The 2013 bill would be called the 'Franklin Partin Right to Work Act.' Partin was a longtime advocate for the policy who passed away in 2010.

'It means more jobs here, more of our friends and neighbors working, and fewer of our families having to leave the state to find suitable employment,' O'Brien said in the statement released Monday. 'You cannot oppose right-to-work and say that you are committed to expanding our economy.'

Taxes, Obamacare

The proposed constitutional amendment requiring a super-majority for any new tax or fee would also be making a repeat appearance. At the end of this year's session, the Senate passed CACR 6 by the necessary three-fifths majority, but it came up short of this margin in the House.

O'Brien has made blocking parts of President Obama's Affordable Care Act, referred to as Obamacare, a priority throughout his term. The latest proposal would target the Medicaid expansion called for under the program.

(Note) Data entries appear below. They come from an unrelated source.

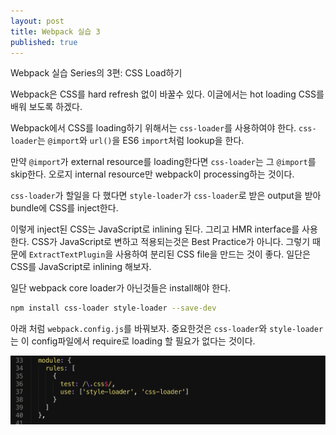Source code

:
 ```yaml
---
layout: post
title: Webpack 실습 3
published: true
---
```


Webpack 실습 Series의 3편: CSS Load하기

Webpack은 CSS를 hard refresh 없이 바꿀수 있다. 이글에서는 hot loading CSS를 배워 보도록 하겠다.

Webpack에서 CSS를 loading하기 위해서는 `css-loader`를 사용하여야 한다. `css-loader`는 `@import`와 `url()`을 ES6 `import`처럼 lookup을 한다.

만약 `@import`가 external resource를 loading한다면 `css-loader`는 그 `@import`를 skip한다. 오로지 internal resource만 webpack이 processing하는 것이다.

`css-loader`가 할일을 다 했다면 `style-loader`가 `css-loader`로 받은 output을 받아 bundle에 CSS를 inject한다.

이렇게 inject된 CSS는 JavaScript로 inlining 된다. 그리고 HMR interface를 사용한다. CSS가 JavaScript로 변하고 적용되는것은 Best Practice가 아니다. 그렇기 때문에 `ExtractTextPlugin`을 사용하여 분리된 CSS file을 만드는 것이 좋다. 일단은 CSS를 JavaScript로 inlining 해보자.

일단 webpack core loader가 아닌것들은 install해야 한다.

```bash
npm install css-loader style-loader --save-dev
```

아래 처럼 `webpack.config.js`를 바꿔보자. 중요한것은 `css-loader`와 `style-loader`는 이 config파일에서 require로 loading 할 필요가 없다는 것이다.

![module loader](/images/webpack2-module-loader.png)


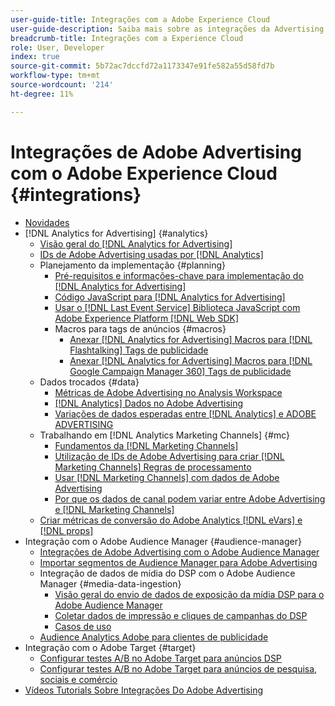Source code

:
 ```yaml
---
user-guide-title: Integrações com a Adobe Experience Cloud
user-guide-description: Saiba mais sobre as integrações da Advertising DSP e da Advertising Search com outros produtos e serviços da Adobe Experience Cloud.
breadcrumb-title: Integrações com a Experience Cloud
role: User, Developer
index: true
source-git-commit: 5b72ac7dccfd72a1173347e91fe582a55d58fd7b
workflow-type: tm+mt
source-wordcount: '214'
ht-degree: 11%

---
```



# Integrações de Adobe Advertising com o Adobe Experience Cloud {#integrations}

<!--  ADD LATER: and Adobe Experience Platform -->

+ [Novidades](/help/integrations/home.md)
+ [!DNL Analytics for Advertising] {#analytics}
   + [Visão geral do [!DNL Analytics for Advertising]](/help/integrations/analytics/overview.md)
   + [IDs de Adobe Advertising usadas por [!DNL Analytics]](/help/integrations/analytics/ids.md)
   + Planejamento da implementação {#planning}
      + [Pré-requisitos e informações-chave para implementação do [!DNL Analytics for Advertising]](/help/integrations/analytics/prerequisites.md)
      + [Código JavaScript para [!DNL Analytics for Advertising]](/help/integrations/analytics/javascript.md)
      + [Usar o [!DNL Last Event Service] Biblioteca JavaScript com Adobe Experience Platform [!DNL Web SDK]](/help/integrations/analytics/web-sdk.md)
      + Macros para tags de anúncios {#macros}
         + [Anexar [!DNL Analytics for Advertising] Macros para [!DNL Flashtalking] Tags de publicidade](/help/integrations/analytics/macros-flashtalking.md)
         + [Anexar [!DNL Analytics for Advertising] Macros para [!DNL Google Campaign Manager 360] Tags de publicidade](/help/integrations/analytics/macros-google-campaign-manager.md)
   + Dados trocados {#data}
      + [Métricas de Adobe Advertising no Analysis Workspace](/help/integrations/analytics/advertising-metrics-in-analytics.md)
      + [[!DNL Analytics] Dados no Adobe Advertising](/help/integrations/analytics/analytics-data-in-advertising.md)
      + [Variações de dados esperadas entre [!DNL Analytics] e ADOBE ADVERTISING](/help/integrations/analytics/data-variances.md)
   + Trabalhando em [!DNL Analytics Marketing Channels] {#mc}
      + [Fundamentos da [!DNL Marketing Channels]](/help/integrations/analytics/marketing-channels/mc-overview.md)
      + [Utilização de IDs de Adobe Advertising para criar [!DNL Marketing Channels] Regras de processamento](/help/integrations/analytics/marketing-channels/mc-ids.md)
      + [Usar [!DNL Marketing Channels] com dados de Adobe Advertising](/help/integrations/analytics/marketing-channels/mc-ac-data.md)
      + [Por que os dados de canal podem variar entre Adobe Advertising e [!DNL Marketing Channels]](/help/integrations/analytics/marketing-channels/mc-data-variances.md)
   + [Criar métricas de conversão do Adobe Analytics [!DNL eVars] e [!DNL props]](/help/integrations/analytics/conversion-metrics-from-evars.md)
+ Integração com o Adobe Audience Manager {#audience-manager}
   + [Integrações de Adobe Advertising com o Adobe Audience Manager](/help/integrations/audience-manager/overview.md)
   + [Importar segmentos de Audience Manager para Adobe Advertising](/help/integrations/audience-manager/import-audiences.md)
   + Integração de dados de mídia do DSP com o Adobe Audience Manager {#media-data-ingestion}
      + [Visão geral do envio de dados de exposição da mídia DSP para o Adobe Audience Manager](/help/integrations/audience-manager/media-data-integration/overview.md)
      + [Coletar dados de impressão e cliques de campanhas do DSP](/help/integrations/audience-manager/media-data-integration/collect.md)
      + [Casos de uso](/help/integrations/audience-manager/media-data-integration/use-cases.md)
   + [Audience Analytics Adobe para clientes de publicidade](/help/integrations/audience-manager/audience-analytics.md)
+ Integração com o Adobe Target {#target}
   + [Configurar testes A/B no Adobe Target para anúncios DSP](/help/integrations/target/ab-tests-dsp.md)
   + [Configurar testes A/B no Adobe Target para anúncios de pesquisa, sociais e comércio](/help/integrations/target/ab-tests-search.md)
+ [Vídeos Tutorials Sobre Integrações Do Adobe Advertising](https://experienceleague.adobe.com/docs/advertising-learn/tutorials/overview.html)<!-- rename if the tutorials TOC structure changes -->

'Obamacare will blow a hole in our state budget, plain and simple. We cannot allow this federal law to hijack our state finances with unfunded mandates,' O'Brien said.

EBT cards

Restricting the use of EBT cards is an issue that O'Brien has been advocating for since July, after a convenience store clerk was fired for refusing to let a man buy cigarettes with his benefit card.

The latest bill, O'Brien said, would be in line with welfare reform legislation he spearheaded this year.

'Next year, we will move forward to rein in the abuses of EBT cards by making sure that they are not being used to purchase alcohol, lottery tickets, tobacco, tattoos or other unnecessary items,' O'Brien said.

The full text of the proposed bills is not yet available.

The success of O'Brien's initiatives will depend largely on the outcome of the November election. Many of O'Brien's priority bills over the past two years were vetoed by Democratic Gov. Lynch, whose seat is up for grabs.

Rep. Cindy Rosenwald, D-Nashua, insisted that the agenda being pushed by O'Brien was out of touch with what New Hampshire voters want.

'Will we go forward with the same type of bipartisan, problem-solving approach provided by Gov. John Lynch, or we can go backward with the extreme ideas of Ovide Lamontagne and Bill O'Brien, ideas that hurt our middle-class families and our economy,' Rosenwald said during the conference call.